MRI has remained at the pinnacle of diagnostic imaging, with untold influence over many advances in diagnostic radiology. Yet as we enter an increasingly digital era of medicine, what role will MRI play? Below, we explore some of the future developments and speculate about their influence on MRI and radiology in general.

MRI in neurology

The use of MRI for neurology has benefited from the growing role of specific software tools to support analysis. Looking forward, radiomics is sure to play a far bigger role. The software is now making neurological radiomics more accessible and integrated.
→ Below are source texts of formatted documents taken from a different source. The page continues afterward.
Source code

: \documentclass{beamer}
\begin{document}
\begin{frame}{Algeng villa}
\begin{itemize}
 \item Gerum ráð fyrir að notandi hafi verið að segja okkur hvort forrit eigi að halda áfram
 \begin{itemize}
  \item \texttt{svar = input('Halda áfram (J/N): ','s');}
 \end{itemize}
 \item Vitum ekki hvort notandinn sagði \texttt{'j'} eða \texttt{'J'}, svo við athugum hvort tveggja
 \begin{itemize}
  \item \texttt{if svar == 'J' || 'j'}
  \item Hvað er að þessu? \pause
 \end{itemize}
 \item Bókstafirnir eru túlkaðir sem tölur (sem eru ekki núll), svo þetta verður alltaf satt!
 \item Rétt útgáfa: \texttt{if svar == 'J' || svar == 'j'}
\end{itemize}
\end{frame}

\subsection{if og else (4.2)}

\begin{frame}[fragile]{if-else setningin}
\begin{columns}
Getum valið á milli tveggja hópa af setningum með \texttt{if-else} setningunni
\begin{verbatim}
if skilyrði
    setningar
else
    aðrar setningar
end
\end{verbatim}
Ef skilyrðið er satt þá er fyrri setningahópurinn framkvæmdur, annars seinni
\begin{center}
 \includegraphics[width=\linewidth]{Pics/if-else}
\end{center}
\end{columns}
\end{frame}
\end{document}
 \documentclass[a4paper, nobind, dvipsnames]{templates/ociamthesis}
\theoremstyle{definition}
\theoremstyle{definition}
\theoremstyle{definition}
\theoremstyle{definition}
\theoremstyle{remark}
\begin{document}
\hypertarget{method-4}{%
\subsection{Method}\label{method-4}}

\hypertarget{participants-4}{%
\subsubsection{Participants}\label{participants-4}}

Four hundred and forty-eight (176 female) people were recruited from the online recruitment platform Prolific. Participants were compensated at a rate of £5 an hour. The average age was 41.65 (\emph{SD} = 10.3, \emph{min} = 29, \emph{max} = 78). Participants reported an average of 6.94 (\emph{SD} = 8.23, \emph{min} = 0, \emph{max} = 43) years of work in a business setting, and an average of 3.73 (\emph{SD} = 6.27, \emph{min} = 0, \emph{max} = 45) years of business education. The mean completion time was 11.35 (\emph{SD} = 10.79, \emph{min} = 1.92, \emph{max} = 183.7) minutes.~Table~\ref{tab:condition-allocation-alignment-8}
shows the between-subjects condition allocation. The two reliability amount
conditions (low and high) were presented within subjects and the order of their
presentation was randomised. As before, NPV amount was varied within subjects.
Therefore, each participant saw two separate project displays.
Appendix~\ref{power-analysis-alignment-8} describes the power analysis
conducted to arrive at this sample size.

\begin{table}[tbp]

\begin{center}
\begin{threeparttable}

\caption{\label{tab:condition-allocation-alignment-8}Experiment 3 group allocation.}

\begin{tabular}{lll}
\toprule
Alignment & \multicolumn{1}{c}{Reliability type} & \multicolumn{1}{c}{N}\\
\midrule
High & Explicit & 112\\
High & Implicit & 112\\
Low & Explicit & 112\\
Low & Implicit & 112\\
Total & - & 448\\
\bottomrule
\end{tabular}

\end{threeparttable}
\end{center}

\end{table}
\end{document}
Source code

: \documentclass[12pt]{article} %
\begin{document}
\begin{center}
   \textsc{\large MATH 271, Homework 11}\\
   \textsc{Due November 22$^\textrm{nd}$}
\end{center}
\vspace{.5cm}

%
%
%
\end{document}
If this trend continues, establishment of threshold quantitative values for diagnosis of common neurological disorders, such as hippocampal volume for dementia, is expected to become standardized.
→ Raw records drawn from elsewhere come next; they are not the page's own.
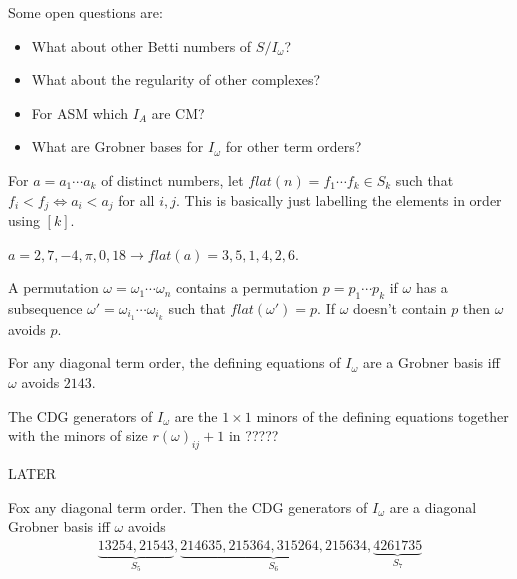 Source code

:\begin{remark}
    Some open questions are:
    \begin{itemize}
        \item What about other Betti numbers of $S/I_\omega$?
        \item What about the regularity of other complexes?
        \item For ASM which $I_A$ are CM?
        \item What are Grobner bases for $I_\omega$ for other term orders?
    \end{itemize}
\end{remark}

For $a = a_1 \cdots a_k$ of distinct numbers, let $flat(n) = f_1 \cdots f_k \in S_k$ such that $f_i < f_j \iff a_i < a_j$ for all $i,j$. This is basically just labelling the elements in order using $[k]$.

\begin{example}
    $a = 2,7,-4,\pi ,0 ,18 \rightarrow flat(a) = 3,5,1,4,2,6$.
\end{example}

\begin{definition}
    A permutation $\omega = \omega_1 \cdots \omega_n$ contains a permutation $p = p_1 \cdots p_k$ if $\omega$ has a subsequence $\omega ' = \omega_{i_1} \cdots \omega_{i_k}$ such that $flat(\omega ') = p$. If $\omega $ doesn't contain $p$ then $\omega $ avoids $p$.
\end{definition}

\begin{theorem}
    For any diagonal term order, the defining equations of $I_\omega$ are a Grobner basis iff $\omega$ avoids $2143$.
\end{theorem}

\begin{definition}
    The CDG generators of $I_\omega$ are the $1 \times 1$ minors of the defining equations together with the minors of size $r(\omega)_{ij} + 1$ in ?????
\end{definition}

\begin{example}
    LATER
\end{example}

\begin{theorem}
    Fox any diagonal term order. Then the CDG generators of $I_\omega$ are a diagonal Grobner basis iff $\omega $ avoids
    \begin{align*}
        \underbrace{13254, 21543}_{S_5} , \underbrace{214635 , 215364, 315264, 215634 }_{S_6} , \underbrace{4261735}_{S_7}
    \end{align*}
\end{theorem}

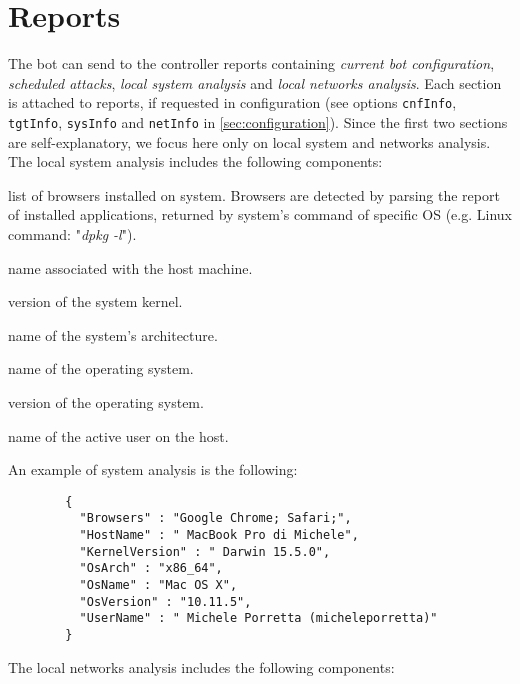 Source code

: \section{Reports}
\label{sec:reports}

The bot can send to the controller reports containing \textit{current bot configuration}, \textit{scheduled attacks}, \textit{local system analysis} and \textit{local networks analysis}. Each section is attached to reports, if requested in configuration (see options \texttt{cnfInfo}, \texttt{tgtInfo}, \texttt{sysInfo} and \texttt{netInfo} in \ref{sec:configuration}). Since the first two sections are self-explanatory, we focus here only on local system and networks analysis.\\

The local system analysis includes the following components:
\begin{description}
  \setlength\itemsep{1em}
    \item [browsers] list of browsers installed on system. Browsers are detected by parsing the report of installed applications, returned by system's command of specific OS (e.g. Linux command: "\textit{dpkg -l}").
	\item [hostName] name associated with the host machine.
	\item [kernelVersion] version of the system kernel.
	\item [osArch] name of the system's architecture.
  	\item [osName] name of the operating system.
  	\item [osVersion] version of the operating system.
  	\item [userName] name of the active user on the host.
\end{description}
\;

An example of system analysis is the following:
\begin{description}
	\item 
		\begin{verbatim}
		{
		  "Browsers" : "Google Chrome; Safari;",
		  "HostName" : " MacBook Pro di Michele",
	 	  "KernelVersion" : " Darwin 15.5.0",
	 	  "OsArch" : "x86_64",
		  "OsName" : "Mac OS X",
		  "OsVersion" : "10.11.5",
		  "UserName" : " Michele Porretta (micheleporretta)"
		}
		\end{verbatim}
\end{description}

The local networks analysis includes the following components:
Multi-contrast MRI images from a single acquisition

This technique gives users the flexibility to manipulate MR images retrospectively, leading to significant time savings, fewer rescans, and therefore cost savings, which combined can assist the clinician in making a more decisive diagnosis. It uses an acquisition technique that allows the ability to modify image contrast after scanning has been completed, which is not possible with conventional MR.
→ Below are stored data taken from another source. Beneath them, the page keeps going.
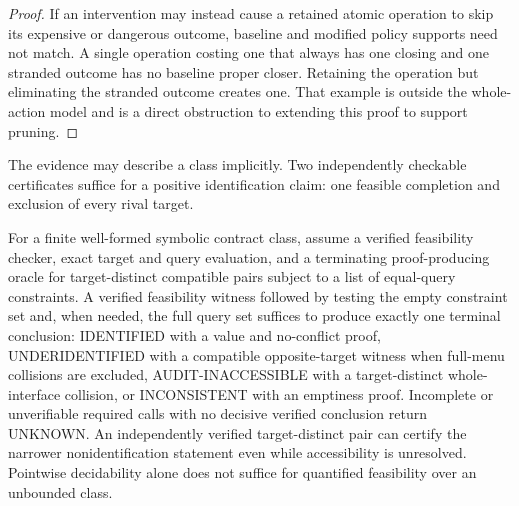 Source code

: \begin{proof}
If an intervention may instead cause a retained atomic operation to skip its expensive or dangerous outcome, baseline and modified policy supports need not match. A single operation costing one that always has one closing and one stranded outcome has no baseline proper closer. Retaining the operation but eliminating the stranded outcome creates one. That example is outside the whole-action model and is a direct obstruction to extending this proof to support pruning.

\end{proof}

The evidence may describe a class implicitly. Two independently checkable certificates suffice for a positive identification claim: one feasible completion and exclusion of every rival target.

\begin{theorem}\label{thm:t13}

For a finite well-formed symbolic contract class, assume a verified feasibility checker, exact target and query evaluation, and a terminating proof-producing oracle for target-distinct compatible pairs subject to a list of equal-query constraints. A verified feasibility witness followed by testing the empty constraint set and, when needed, the full query set suffices to produce exactly one terminal conclusion: IDENTIFIED with a value and no-conflict proof, UNDERIDENTIFIED with a compatible opposite-target witness when full-menu collisions are excluded, AUDIT-INACCESSIBLE with a target-distinct whole-interface collision, or INCONSISTENT with an emptiness proof. Incomplete or unverifiable required calls with no decisive verified conclusion return UNKNOWN. An independently verified target-distinct pair can certify the narrower nonidentification statement even while accessibility is unresolved. Pointwise decidability alone does not suffice for quantified feasibility over an unbounded class.

\end{theorem}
Software greatly reduces MRI scan time (quicker, smarter, cheaper)

Scan time has been dramatically reduced across various protocols, though focus has been directed mostly toward the highest-volume scans – spinal, brain, and knee. For providers, new systems allow an increase in patient throughput without compromising the quality of diagnoses, not to mention the financial and operational benefits.

Radiation therapy and MRI

Much like the development of 7-tesla MRI for clinical use, the potential use of MRI for radiation therapy (RT), in place of separate CT and RT linear accelerators (linac), has long been discussed and debated. Yet in the last few years, integrated MRI-linac has become a clinical reality, with a handful of systems now in use and with many more on order. Looking forward, MRI-linac systems will become more widely used, especially as a growing number of vendors develop systems. System cost will certainly remain prohibitive (systems can range from 4 million euros to 10 million euros based on current or planned pricing for systems in development), though leading cancer-treatment centers are already looking to switch to a fully integrated MRI-linac approach.

Weight-bearing MRI exams

It can tilt to put patients into a weight-bearing position up to a full 90 degrees, an application seeing increasing interest. Some clinical pathologies, particularly in the musculoskeletal environment, are not really apparent in the supine position. The body coil is placed on the patient in the supine position, and then positioning adjustments are made directly on the scanner. A full exam can be completed in six to eight minutes.

Simplifying MRI-conditional implant scans

Advancements in medical implant technologies have greatly increased the number of patients with these devices in recent years, with complicated MRI scanning of these patients. The new ScanWise implant software offers a guided user interface and automatic scan-parameter selection, designed to support “first-time-right” imaging. The software guides operators to meet the specific criteria for each implant.